=== Section Start ===

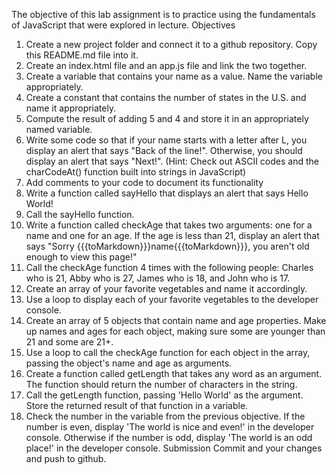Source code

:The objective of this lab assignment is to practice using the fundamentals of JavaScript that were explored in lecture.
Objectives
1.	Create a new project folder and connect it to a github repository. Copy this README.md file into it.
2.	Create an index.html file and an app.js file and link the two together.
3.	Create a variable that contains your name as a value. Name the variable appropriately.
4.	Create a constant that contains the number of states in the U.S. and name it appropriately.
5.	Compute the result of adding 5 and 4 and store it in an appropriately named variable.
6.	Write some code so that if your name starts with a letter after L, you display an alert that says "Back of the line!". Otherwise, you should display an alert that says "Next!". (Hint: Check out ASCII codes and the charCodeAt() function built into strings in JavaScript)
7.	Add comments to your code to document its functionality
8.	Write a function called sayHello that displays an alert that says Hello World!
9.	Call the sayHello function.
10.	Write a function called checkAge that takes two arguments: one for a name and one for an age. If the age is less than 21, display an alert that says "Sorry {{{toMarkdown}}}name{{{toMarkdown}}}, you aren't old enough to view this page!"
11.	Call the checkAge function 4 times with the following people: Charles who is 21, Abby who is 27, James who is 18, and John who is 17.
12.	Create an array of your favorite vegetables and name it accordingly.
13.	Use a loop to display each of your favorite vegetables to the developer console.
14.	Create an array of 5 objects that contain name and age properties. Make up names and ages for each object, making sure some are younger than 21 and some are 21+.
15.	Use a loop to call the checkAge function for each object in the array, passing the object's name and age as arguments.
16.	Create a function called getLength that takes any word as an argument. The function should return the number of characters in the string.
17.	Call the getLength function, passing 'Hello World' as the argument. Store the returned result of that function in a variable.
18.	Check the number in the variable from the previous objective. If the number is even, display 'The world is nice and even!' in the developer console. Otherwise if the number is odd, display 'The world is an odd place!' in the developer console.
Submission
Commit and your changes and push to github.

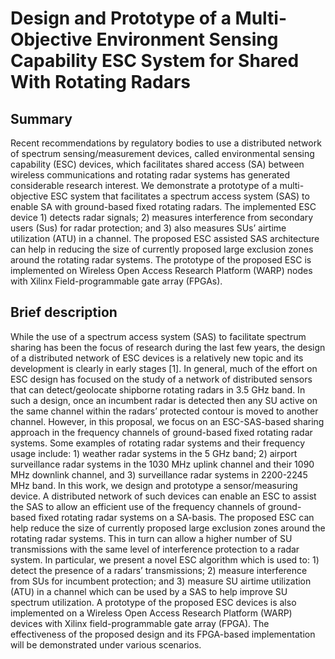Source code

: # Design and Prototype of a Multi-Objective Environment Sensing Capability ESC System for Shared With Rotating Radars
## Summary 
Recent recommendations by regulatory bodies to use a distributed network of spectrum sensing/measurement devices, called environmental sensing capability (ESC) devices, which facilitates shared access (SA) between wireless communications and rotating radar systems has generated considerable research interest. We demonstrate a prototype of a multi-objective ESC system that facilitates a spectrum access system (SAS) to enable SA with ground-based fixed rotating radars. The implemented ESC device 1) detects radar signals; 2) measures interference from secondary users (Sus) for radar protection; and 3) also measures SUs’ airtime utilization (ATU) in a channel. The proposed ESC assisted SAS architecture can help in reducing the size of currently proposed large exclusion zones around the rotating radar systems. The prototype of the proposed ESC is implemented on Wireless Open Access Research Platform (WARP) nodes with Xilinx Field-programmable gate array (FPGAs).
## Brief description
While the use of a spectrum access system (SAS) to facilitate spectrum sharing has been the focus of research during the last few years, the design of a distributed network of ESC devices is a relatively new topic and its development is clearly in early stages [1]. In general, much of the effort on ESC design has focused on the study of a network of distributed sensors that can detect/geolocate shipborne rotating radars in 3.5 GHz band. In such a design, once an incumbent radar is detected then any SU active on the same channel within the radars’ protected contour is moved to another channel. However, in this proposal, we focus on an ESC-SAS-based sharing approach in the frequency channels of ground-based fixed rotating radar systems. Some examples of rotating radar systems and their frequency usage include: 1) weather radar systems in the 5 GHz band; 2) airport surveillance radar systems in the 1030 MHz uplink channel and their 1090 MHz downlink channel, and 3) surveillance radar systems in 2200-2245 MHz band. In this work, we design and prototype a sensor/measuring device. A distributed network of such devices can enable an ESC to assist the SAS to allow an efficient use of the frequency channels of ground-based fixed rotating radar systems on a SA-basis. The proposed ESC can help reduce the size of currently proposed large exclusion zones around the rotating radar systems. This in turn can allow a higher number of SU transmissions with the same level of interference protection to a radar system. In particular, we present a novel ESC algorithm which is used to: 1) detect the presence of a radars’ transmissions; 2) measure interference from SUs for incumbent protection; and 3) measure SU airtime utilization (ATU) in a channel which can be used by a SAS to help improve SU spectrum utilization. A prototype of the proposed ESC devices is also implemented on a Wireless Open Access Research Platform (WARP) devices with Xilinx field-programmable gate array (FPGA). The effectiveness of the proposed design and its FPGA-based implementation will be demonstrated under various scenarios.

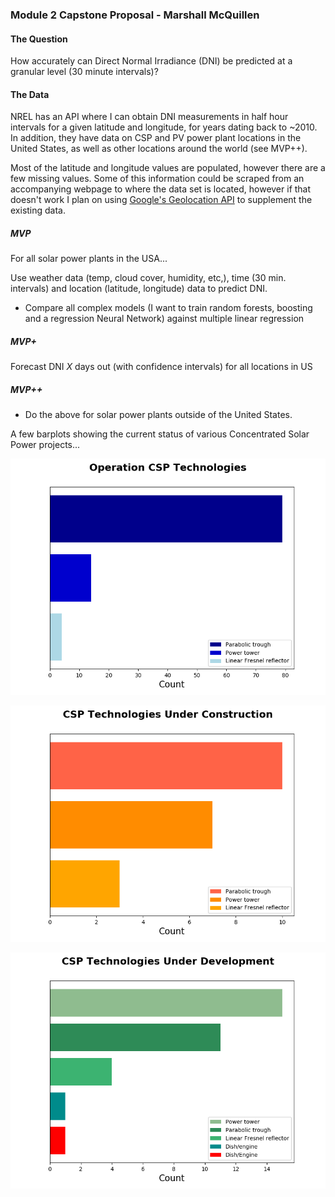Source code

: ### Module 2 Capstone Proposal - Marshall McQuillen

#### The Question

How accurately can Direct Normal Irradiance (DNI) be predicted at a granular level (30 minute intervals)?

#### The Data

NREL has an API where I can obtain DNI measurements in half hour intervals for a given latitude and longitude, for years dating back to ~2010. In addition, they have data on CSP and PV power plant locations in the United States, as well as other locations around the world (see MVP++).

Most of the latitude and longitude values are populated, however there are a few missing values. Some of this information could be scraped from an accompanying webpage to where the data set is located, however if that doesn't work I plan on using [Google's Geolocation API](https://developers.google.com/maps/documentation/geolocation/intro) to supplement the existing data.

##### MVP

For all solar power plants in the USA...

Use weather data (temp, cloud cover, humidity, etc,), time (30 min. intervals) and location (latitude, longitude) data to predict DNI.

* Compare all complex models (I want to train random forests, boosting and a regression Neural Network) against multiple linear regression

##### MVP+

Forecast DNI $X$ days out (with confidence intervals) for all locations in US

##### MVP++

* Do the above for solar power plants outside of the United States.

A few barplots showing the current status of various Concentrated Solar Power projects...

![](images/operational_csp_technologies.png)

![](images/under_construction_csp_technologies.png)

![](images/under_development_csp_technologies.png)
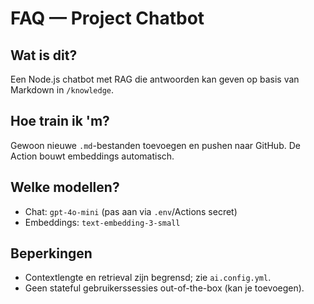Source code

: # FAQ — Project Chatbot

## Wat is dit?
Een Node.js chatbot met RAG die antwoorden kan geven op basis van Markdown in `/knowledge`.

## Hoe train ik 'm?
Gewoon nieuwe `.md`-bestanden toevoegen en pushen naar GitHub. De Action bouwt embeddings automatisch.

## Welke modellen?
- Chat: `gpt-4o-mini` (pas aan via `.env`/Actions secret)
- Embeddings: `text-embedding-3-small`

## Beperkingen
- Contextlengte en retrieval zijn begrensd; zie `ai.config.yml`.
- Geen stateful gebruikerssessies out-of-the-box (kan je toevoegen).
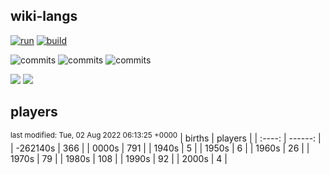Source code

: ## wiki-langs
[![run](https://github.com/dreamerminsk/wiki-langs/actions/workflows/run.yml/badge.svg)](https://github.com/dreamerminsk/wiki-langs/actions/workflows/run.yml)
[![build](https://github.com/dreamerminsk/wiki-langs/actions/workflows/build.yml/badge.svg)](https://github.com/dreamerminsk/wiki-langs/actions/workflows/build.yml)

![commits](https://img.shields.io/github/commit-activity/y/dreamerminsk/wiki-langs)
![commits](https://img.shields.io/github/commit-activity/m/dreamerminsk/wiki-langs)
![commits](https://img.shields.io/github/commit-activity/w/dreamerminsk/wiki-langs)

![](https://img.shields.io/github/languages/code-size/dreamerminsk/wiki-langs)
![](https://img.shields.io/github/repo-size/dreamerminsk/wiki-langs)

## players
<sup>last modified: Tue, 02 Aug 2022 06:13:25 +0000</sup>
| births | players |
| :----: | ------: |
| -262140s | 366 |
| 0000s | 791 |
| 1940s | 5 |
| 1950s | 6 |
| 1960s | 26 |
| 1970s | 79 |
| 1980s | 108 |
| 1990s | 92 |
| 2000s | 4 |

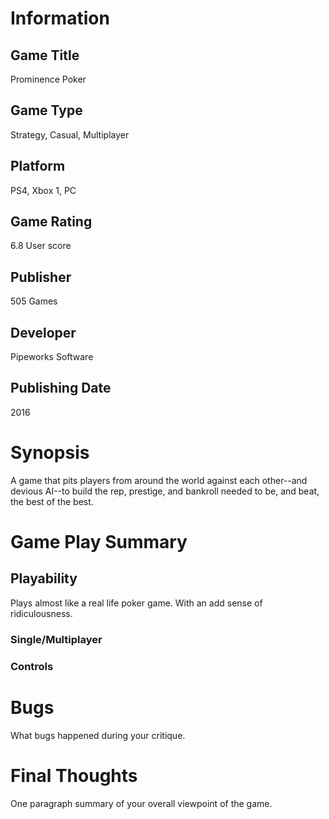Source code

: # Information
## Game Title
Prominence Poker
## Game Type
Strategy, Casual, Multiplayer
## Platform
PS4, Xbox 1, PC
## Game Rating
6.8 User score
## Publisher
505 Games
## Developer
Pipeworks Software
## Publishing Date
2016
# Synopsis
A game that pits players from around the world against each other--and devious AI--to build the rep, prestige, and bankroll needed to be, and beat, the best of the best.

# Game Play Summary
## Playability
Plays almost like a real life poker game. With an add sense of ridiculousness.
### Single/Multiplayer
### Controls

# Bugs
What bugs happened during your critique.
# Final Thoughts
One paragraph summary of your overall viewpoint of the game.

=== Section End ===

→ The task:
Show the lines of the entries that include the string "using", copying each in full.

→ Solution:
:The objective of this lab assignment is to practice using the fundamentals of JavaScript that were explored in lecture.
Most of the latitude and longitude values are populated, however there are a few missing values. Some of this information could be scraped from an accompanying webpage to where the data set is located, however if that doesn't work I plan on using [Google's Geolocation API](https://developers.google.com/maps/documentation/geolocation/intro) to supplement the existing data.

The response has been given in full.